Firstly, we want to wish you a happy Pride Month. At Peak Power, we believe in recognizing Pride Month with concrete actions and DEI policy that support our mission to champion diversity and inclusion in the energy and tech space.
The truth is, we are a very diverse company, and that’s how we like it! Each and every day we are learning more about how to create a space that is safe and welcoming and how to make our team members feel even more seen and valued.
With that in mind, our team recently developed a communications guide to distribute both internally and to our external vendors, guests, visitors, and those interacting with our team. We wanted to share that with you in the spirit of togetherness this Pride Month. #TogetherWeAreBetter
Peak Power DEI Policy: Inclusive Communications
Here’s a guide for how to work with us:
- Steer clear of heteronormative language. Don’t assume people are straight, cisgender, or fit into stereotypical gender roles. Instead of using traditional binary pronouns, you can use plural gender-neutral pronouns like “they,” “them,” “their,” “theirs,” and “themselves.” Instead of assuming someone has a “wife/boyfriend”, you can ask about their “partner.”
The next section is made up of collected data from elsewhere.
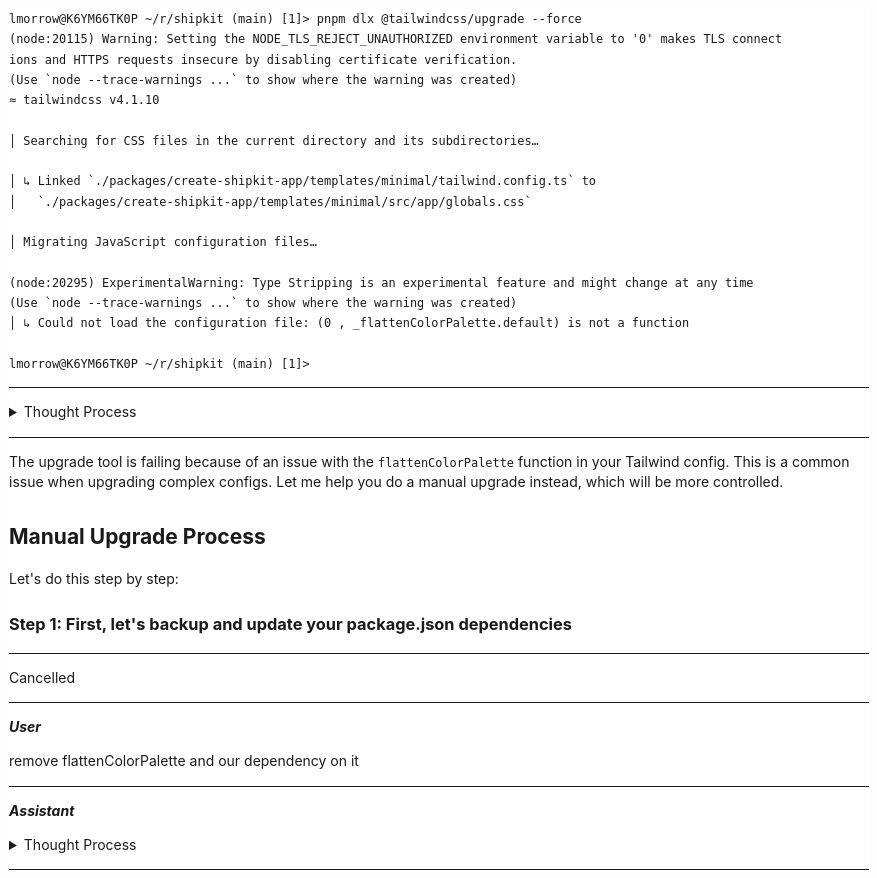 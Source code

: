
 ```
lmorrow@K6YM66TK0P ~/r/shipkit (main) [1]> pnpm dlx @tailwindcss/upgrade --force
(node:20115) Warning: Setting the NODE_TLS_REJECT_UNAUTHORIZED environment variable to '0' makes TLS connect
ions and HTTPS requests insecure by disabling certificate verification.
(Use `node --trace-warnings ...` to show where the warning was created)
≈ tailwindcss v4.1.10

│ Searching for CSS files in the current directory and its subdirectories… 

│ ↳ Linked `./packages/create-shipkit-app/templates/minimal/tailwind.config.ts` to 
│   `./packages/create-shipkit-app/templates/minimal/src/app/globals.css` 

│ Migrating JavaScript configuration files… 

(node:20295) ExperimentalWarning: Type Stripping is an experimental feature and might change at any time
(Use `node --trace-warnings ...` to show where the warning was created)
│ ↳ Could not load the configuration file: (0 , _flattenColorPalette.default) is not a function 

lmorrow@K6YM66TK0P ~/r/shipkit (main) [1]>
```

---

<think><details><summary>Thought Process</summary></details></think>

---

The upgrade tool is failing because of an issue with the `flattenColorPalette` function in your Tailwind config. This is a common issue when upgrading complex configs. Let me help you do a manual upgrade instead, which will be more controlled.

## Manual Upgrade Process

Let's do this step by step:

### Step 1: First, let's backup and update your package.json dependencies

---

Cancelled

---

_**User**_

remove flattenColorPalette and our dependency on it

---

_**Assistant**_

<think><details><summary>Thought Process</summary></details></think>

---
- “Guys” does not include “everyone”. Referring to everyone as “guys” assumes that the normal, default human being is male. Even if you were used to hearing it as a neutral term, numerous studies show that these words cause people specifically to think of males.
- Prioritize the person, not their identity. Center someone’s personhood as the most important element of who they are, rather than aspects of their identity, like race, gender, or ability-level. For example “a person with a disability” instead of “a disabled person”. Ultimately, different groups have different preferences, and people within groups have different preferences. When in doubt, it’s best to ask.
- Avoid idioms, jargons, and acronyms. Jargon and acronyms can exclude people who may not have your same level of knowledge about a subject and can make communication difficult. Many idioms don’t translate well from country to country, and some are rooted in negative connotations and stereotypes (“hold down the fort,” “call a spade a spade” are examples).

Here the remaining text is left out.